The Orioles learned today that they’re losing a key member of their front office.
Ned Rice, the club’s director of major league administration, has accepted a position in the Phillies’ front office, according to multiple sources. He will be reunited with Andy MacPhail, president of baseball operations, and Matt Klentak, named general manager in late October.
The Phillies also employ former Orioles executives Scott Proefrock and Joe Jordan.
I’ve heard that Rice is taking a position as an assistant to MacPhail, though neither team has announced the hire.
Update: I’m told that Rice’s title will be assistant general manager.
Rice spent 11 seasons with the Orioles, the last three as director of major league administration. His responsibilities included assisting executive vice president Dan Duquette with roster management, player contracts, salary arbitration and rules compliance.
Mostly a behind-the-scenes guy, Rice’s departure is viewed within the warehouse as a significant loss.
Rice, 32, began his Orioles tenure in 2005 as a public relations intern before moving into the baseball operations department the following year and serving as video coordinator for road games, among other duties.
In 2007, the Orioles promoted Rice to the position of player information analyst. He assumed the role of assistant director of major league operations in 2012.
Rice, a graduate of the College of William & Mary, was instrumental in the Orioles finding a loophole that allowed them to bring back outfielder/first baseman Steve Pearce in April 2014 after designating him for assignment. The Blue Jays claimed Pearce, but he refused and eventually re-signed with the Orioles, who utilized a rule permitting them to bypass a 30-day waiting period.

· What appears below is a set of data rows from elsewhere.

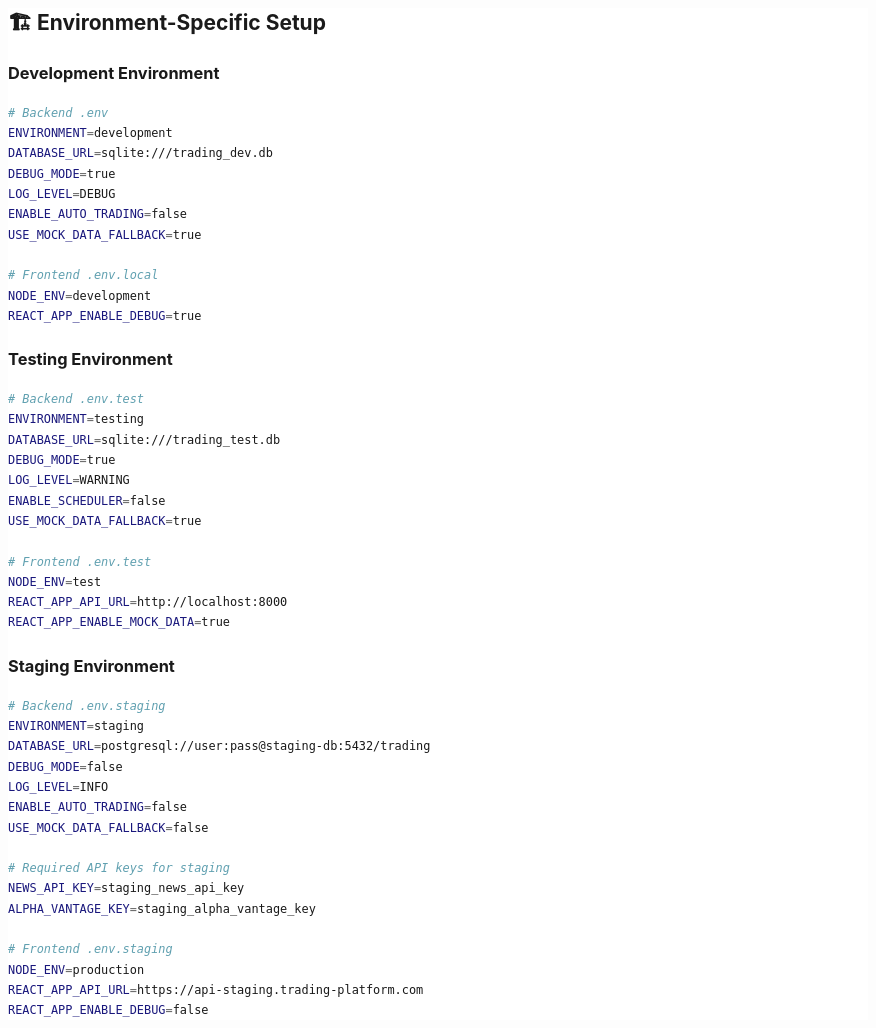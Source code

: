 ## 🏗️ Environment-Specific Setup

### Development Environment

```bash
# Backend .env
ENVIRONMENT=development
DATABASE_URL=sqlite:///trading_dev.db
DEBUG_MODE=true
LOG_LEVEL=DEBUG
ENABLE_AUTO_TRADING=false
USE_MOCK_DATA_FALLBACK=true

# Frontend .env.local  
NODE_ENV=development
REACT_APP_ENABLE_DEBUG=true
```

### Testing Environment

```bash
# Backend .env.test
ENVIRONMENT=testing
DATABASE_URL=sqlite:///trading_test.db
DEBUG_MODE=true
LOG_LEVEL=WARNING
ENABLE_SCHEDULER=false
USE_MOCK_DATA_FALLBACK=true

# Frontend .env.test
NODE_ENV=test
REACT_APP_API_URL=http://localhost:8000
REACT_APP_ENABLE_MOCK_DATA=true
```

### Staging Environment

```bash
# Backend .env.staging
ENVIRONMENT=staging
DATABASE_URL=postgresql://user:pass@staging-db:5432/trading
DEBUG_MODE=false
LOG_LEVEL=INFO
ENABLE_AUTO_TRADING=false
USE_MOCK_DATA_FALLBACK=false

# Required API keys for staging
NEWS_API_KEY=staging_news_api_key
ALPHA_VANTAGE_KEY=staging_alpha_vantage_key

# Frontend .env.staging
NODE_ENV=production
REACT_APP_API_URL=https://api-staging.trading-platform.com
REACT_APP_ENABLE_DEBUG=false
```
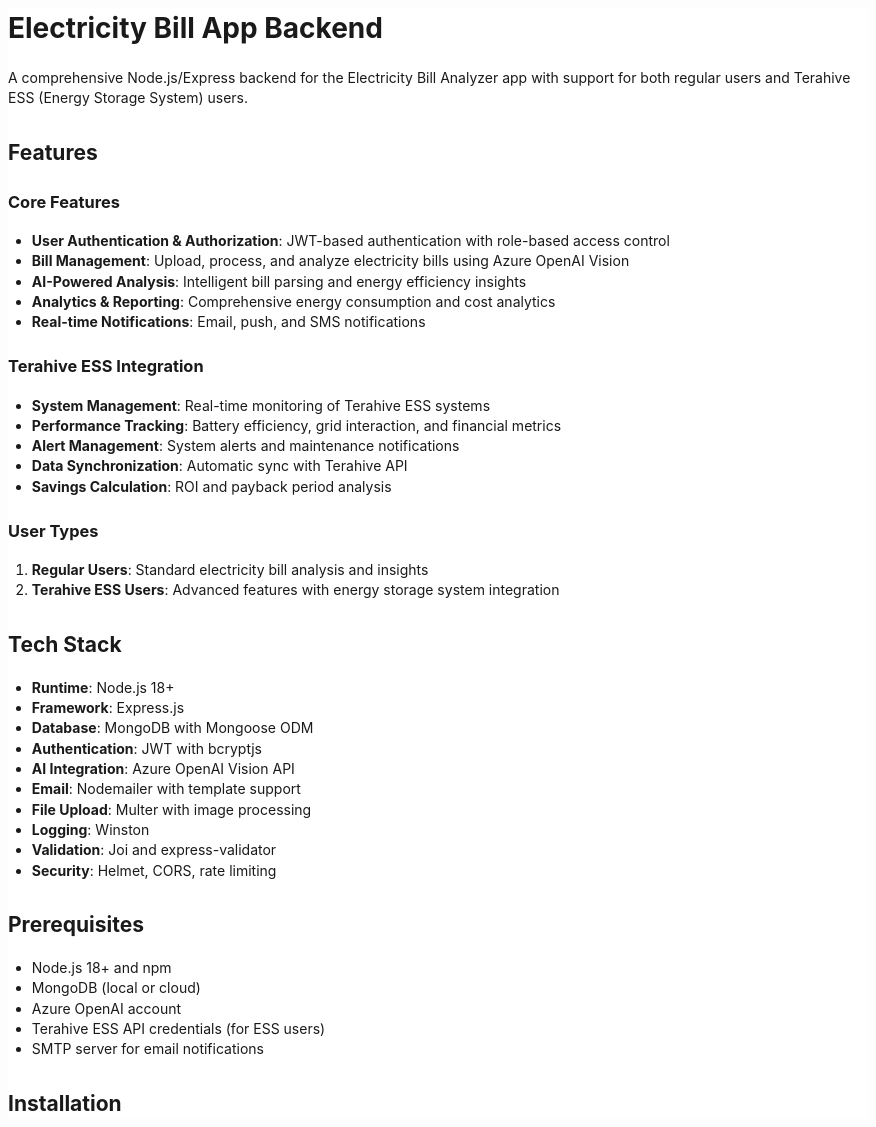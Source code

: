 # Electricity Bill App Backend

A comprehensive Node.js/Express backend for the Electricity Bill Analyzer app with support for both regular users and Terahive ESS (Energy Storage System) users.

## Features

### Core Features
- **User Authentication & Authorization**: JWT-based authentication with role-based access control
- **Bill Management**: Upload, process, and analyze electricity bills using Azure OpenAI Vision
- **AI-Powered Analysis**: Intelligent bill parsing and energy efficiency insights
- **Analytics & Reporting**: Comprehensive energy consumption and cost analytics
- **Real-time Notifications**: Email, push, and SMS notifications

### Terahive ESS Integration
- **System Management**: Real-time monitoring of Terahive ESS systems
- **Performance Tracking**: Battery efficiency, grid interaction, and financial metrics
- **Alert Management**: System alerts and maintenance notifications
- **Data Synchronization**: Automatic sync with Terahive API
- **Savings Calculation**: ROI and payback period analysis

### User Types
1. **Regular Users**: Standard electricity bill analysis and insights
2. **Terahive ESS Users**: Advanced features with energy storage system integration

## Tech Stack

- **Runtime**: Node.js 18+
- **Framework**: Express.js
- **Database**: MongoDB with Mongoose ODM
- **Authentication**: JWT with bcryptjs
- **AI Integration**: Azure OpenAI Vision API
- **Email**: Nodemailer with template support
- **File Upload**: Multer with image processing
- **Logging**: Winston
- **Validation**: Joi and express-validator
- **Security**: Helmet, CORS, rate limiting

## Prerequisites

- Node.js 18+ and npm
- MongoDB (local or cloud)
- Azure OpenAI account
- Terahive ESS API credentials (for ESS users)
- SMTP server for email notifications

## Installation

No word yet on how the Orioles will fill Rice’s position. One person said there are qualified candidates within the organiziation, though the club could look outside of it for a replacement. There’s no rush to name a successor.
Note: Manager Buck Showalter and his family are fine after deadly tornadoes ripped through the Dallas area over the weekend.
Showalter, wife Angela, son Nathan and their three basset hounds stayed in a shelter closet for nearly two hours on Saturday as one of the tornadoes touched down about two miles from their home. Showalter wrote in a text message yesterday that they also had two candles and “a lifetime of granola.”
Temperatures dropped from 78 degrees to below freezing and brought snow within 12 hours.
The Showalters have homes in Dallas and Baltimore.